(Saved entries)
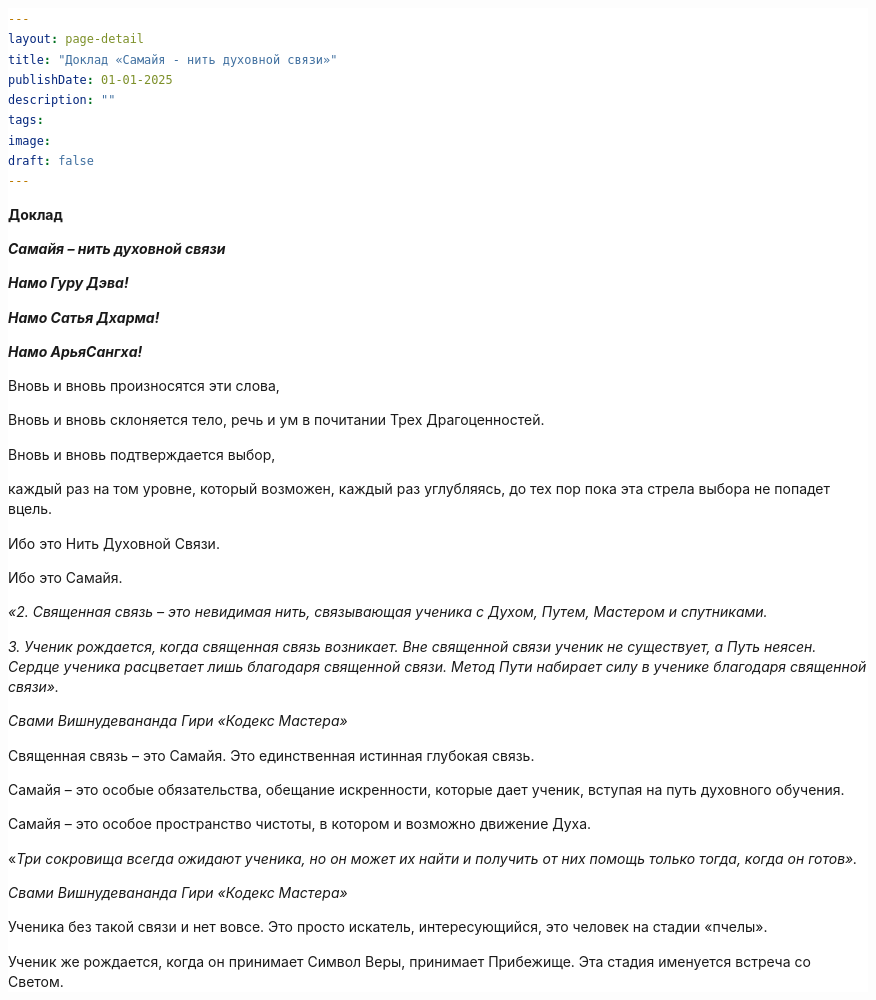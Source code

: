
 ```yaml
---
layout: page-detail
title: "Доклад «Самайя - нить духовной связи»"
publishDate: 01-01-2025
description: ""
tags:
image:
draft: false
---
```


**Доклад**

**_Самайя – нить духовной связи_**

**_Намо Гуру Дэва!_**

**_Намо Сатья Дхарма!_**

**_Намо АрьяСангха!_**

Вновь и вновь произносятся эти слова, 

Вновь и вновь склоняется тело, речь и ум в почитании Трех Драгоценностей.

Вновь и вновь подтверждается выбор, 

каждый раз на том уровне, который возможен, каждый раз углубляясь, до тех пор пока эта стрела выбора не попадет вцель.

Ибо это Нить Духовной Связи. 

Ибо это Самайя.

_«2\. Священная связь – это невидимая нить, связывающая ученика с Духом, Путем, Мастером и спутниками._

_3\. Ученик рождается, когда священная связь возникает. Вне священной связи ученик не существует, а Путь неясен. Сердце ученика расцветает лишь благодаря священной связи. Метод Пути набирает силу в ученике благодаря священной связи»._ 

_Свами Вишнудевананда Гири «Кодекс Мастера»_

  
Священная связь – это Самайя. Это единственная истинная глубокая связь.

Самайя – это особые обязательства, обещание искренности, которые дает ученик, вступая на путь духовного обучения. 

Самайя – это особое пространство чистоты, в котором и возможно движение Духа.

«_Три сокровища всегда ожидают ученика, но он может их найти и получить от них помощь только тогда, когда он готов»._

_Свами Вишнудевананда Гири «Кодекс Мастера»_

Ученика без такой связи и нет вовсе. Это просто искатель, интересующийся, это человек на стадии «пчелы».

Ученик же рождается, когда он принимает Символ Веры, принимает Прибежище. Эта стадия именуется встреча со Светом.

## What is required:
Within the records, how many lines include "Вновь"? The answer is the number and nothing else.

## Solution for this task:
3